As promised: the tutorial for my giant wooden ampersand.
Amy said she wouldn’t read this unless it referenced bra size, so, Amy, for you, I have hidden a bra in one of the tutorial photos. Can you find it? It’s like Where’s Waldo gone wrong. No, Waldo won’t be appearing in a photo wearing a bra.
Seriously, what is happening to this blog? First stool, now tatas…I fear I’ve lost all inhibition and sense of dignity.
Let’s hurry up and get to that tutorial.
How to Make a Wooden Ampersand that is Practically Bigger Than You
- 3.5 pine boards (I used 1”x3”x8’)
- sandpaper (I used 30 grit, then 100 grit, then 210 grit on the edges)
- brown craft paper
- 1.25” drywall screws
- skinny scrap wood
- stain and polyurethane
- The total cost for this project was around $20 since many of these supplies were already in our possession from other projects.
1. Create the shape template. Draw your desired shape on some sort of paper. I used the roll of 3’ wide brown craft paper and just cut and taped until it was 4’ wide. The ampersand I drew freehand.
Then, cut out the shape and hang it where you envision it living a long and happy life, just to make sure you aren’t crazy and actually want a giant & hanging on your wall. Confirm vision, ignore the mess in your bedroom, and continue with ampersand-creating process.
2. Create the pattern pieces for your shape. First, figure out how wide your wood is. The pine boards I used were 3” wide (they were extra from another project). Mark off lines every 3” on your shape template (or as many inches as the wood you are using--if your wood is 4” wide, you’ll obviously want to mark off every 4 inches). Number each piece (this was really helpful later in the process) and then cut out each shape. You now have your patterns for cutting out the wood.
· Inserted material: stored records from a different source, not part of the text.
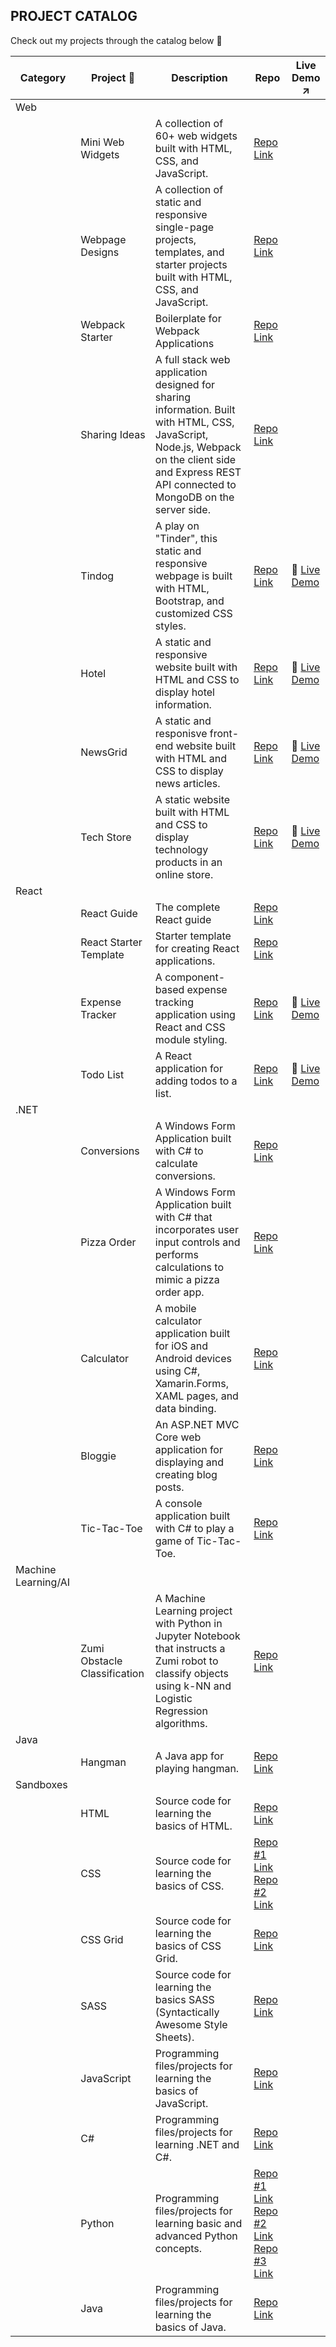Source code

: ## PROJECT CATALOG

Check out my projects through the catalog below :raised_hands:

| Category | Project :rocket: | Description | Repo | Live Demo :arrow_upper_right: |
| -------|---------|-------------|------|-----------|
| Web |
| | Mini Web Widgets | A collection of 60+ web widgets built with HTML, CSS, and JavaScript. | [Repo Link](https://github.com/sidneyshafer/mini-web-projects) | |
| | Webpage Designs | A collection of static and responsive single-page projects, templates, and starter projects built with HTML, CSS, and JavaScript. | [Repo Link](https://github.com/sidneyshafer/webpage-projects) | |
| | Webpack Starter | Boilerplate for Webpack Applications | [Repo Link](https://github.com/sidneyshafer/webpack-starter) | |
| | Sharing Ideas | A full stack web application designed for sharing information. Built with HTML, CSS, JavaScript, Node.js, Webpack on the client side and Express REST API connected to MongoDB on the server side. | [Repo Link](https://github.com/sidneyshafer/sharing-ideas-app) | |
| | Tindog | A play on "Tinder", this static and responsive webpage is built with HTML, Bootstrap, and customized CSS styles. | [Repo Link](https://github.com/sidneyshafer/tindog) | :link: [Live Demo](https://sidneyshafer.github.io/tindog/) |
| | Hotel | A static and responsive website built with HTML and CSS to display hotel information. | [Repo Link](https://github.com/sidneyshafer/hotel-website) | :link: [Live Demo](https://sidneyshafer.github.io/hotel-website/) |
| | NewsGrid | A static and responisve front-end website built with HTML and CSS to display news articles. | [Repo Link](https://github.com/sidneyshafer/newsgrid-website) | :link: [Live Demo](https://sidneyshafer.github.io/newsgrid-website/) |
| | Tech Store | A static website built with HTML and CSS to display technology products in an online store. | [Repo Link](https://github.com/sidneyshafer/newsgrid-website) | :link: [Live Demo](https://sidneyshafer.github.io/tech-store/) |
| React |
| | React Guide | The complete React guide | [Repo Link](https://github.com/sidneyshafer/complete-react-guide) | |
| | React Starter Template | Starter template for creating React applications. | [Repo Link](https://github.com/sidneyshafer/react-starter-template) | |
| | Expense Tracker | A component-based expense tracking application using React and CSS module styling. | [Repo Link](https://github.com/sidneyshafer/expense-tracker) | :link: [Live Demo](https://cosmic-chebakia-644d50.netlify.app/) |
| | Todo List | A React application for adding todos to a list. | [Repo Link](https://github.com/sidneyshafer/todo-list) | :link: [Live Demo](https://funny-paletas-5452e6.netlify.app/) |
| .NET |
| | Conversions | A Windows Form Application built with C# to calculate conversions. | [Repo Link](https://github.com/sidneyshafer/conversions) | |
| | Pizza Order | A Windows Form Application built with C# that incorporates user input controls and performs calculations to mimic a pizza order app. | [Repo Link](https://github.com/sidneyshafer/pizza-order-app) | |
| | Calculator | A mobile calculator application built for iOS and Android devices using C#, Xamarin.Forms, XAML pages, and data binding. | [Repo Link](https://github.com/sidneyshafer/calculator) | |
| | Bloggie | An ASP.NET MVC Core web application for displaying and creating blog posts. | [Repo Link](https://github.com/sidneyshafer/Bloggie) | |
| | Tic-Tac-Toe | A console application built with C# to play a game of Tic-Tac-Toe. | [Repo Link](https://github.com/sidneyshafer/tic-tac-toe) | |
| Machine Learning/AI |
| | Zumi Obstacle Classification | A Machine Learning project with Python in Jupyter Notebook that instructs a Zumi robot to classify objects using k-NN and Logistic Regression algorithms. | [Repo Link](https://github.com/sidneyshafer/zumi-project) | |
| Java |
| | Hangman | A Java app for playing hangman. | [Repo Link](https://github.com/sidneyshafer/hangman) | |
| Sandboxes |
| | HTML | Source code for learning the basics of HTML. | [Repo Link](https://github.com/sidneyshafer/html-sandbox) | |
| | CSS | Source code for learning the basics of CSS. | [Repo #1 Link](https://github.com/sidneyshafer/css-sandbox) [Repo #2 Link](https://github.com/sidneyshafer/css-sandbox) | |
| | CSS Grid | Source code for learning the basics of CSS Grid. | [Repo Link](https://github.com/sidneyshafer/grid-sandbox) | |
| | SASS | Source code for learning the basics SASS (Syntactically Awesome Style Sheets). | [Repo Link](https://github.com/sidneyshafer/sass-sandbox) | |
| | JavaScript | Programming files/projects for learning the basics of JavaScript. | [Repo Link](https://github.com/sidneyshafer/javascript-sandbox) | |
| | C# | Programming files/projects for learning .NET and C#. | [Repo Link](https://github.com/sidneyshafer/c-sharp-sandbox) | |
| | Python | Programming files/projects for learning basic and advanced Python concepts. | [Repo #1 Link](https://github.com/sidneyshafer/python-pro-bootcamp) [Repo #2 Link](https://github.com/sidneyshafer/python-bootcamp) [Repo #3 Link](https://github.com/sidneyshafer/python-fundamentals) | |
| | Java | Programming files/projects for learning the basics of Java. | [Repo Link](https://github.com/sidneyshafer/java-sandbox) | |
3. Channel your inner Norm Abram and cut out each shape with a jigsaw. Bonus points for using Norm’s Boston accent while you do this. I traced each shape onto the wood then cut it out, and numbered it again before setting it aside.
Tip: when you’re cutting, place the “wrong” surface of the wood up. The surface that the jigsaw goes directly into gets significantly more jagged than the other side.
4. Sand the edges, assemble, and make adjustments. This is where having the pieces numbered was helpful. I didn’t have to stand there trying to figure out which piece came next; since they were numbered, I already knew. And as far as adjustments, I had to make some little tweaks for pieces that didn’t quite line up correctly, but I didn’t go too crazy. I wanted it to look rustic and imperfect, so I was okay with the edges not being 100% flush. I did sand the rough edges with 30 grit, then 100 grit, then 210 grit sandpaper to get them as smooth as possible.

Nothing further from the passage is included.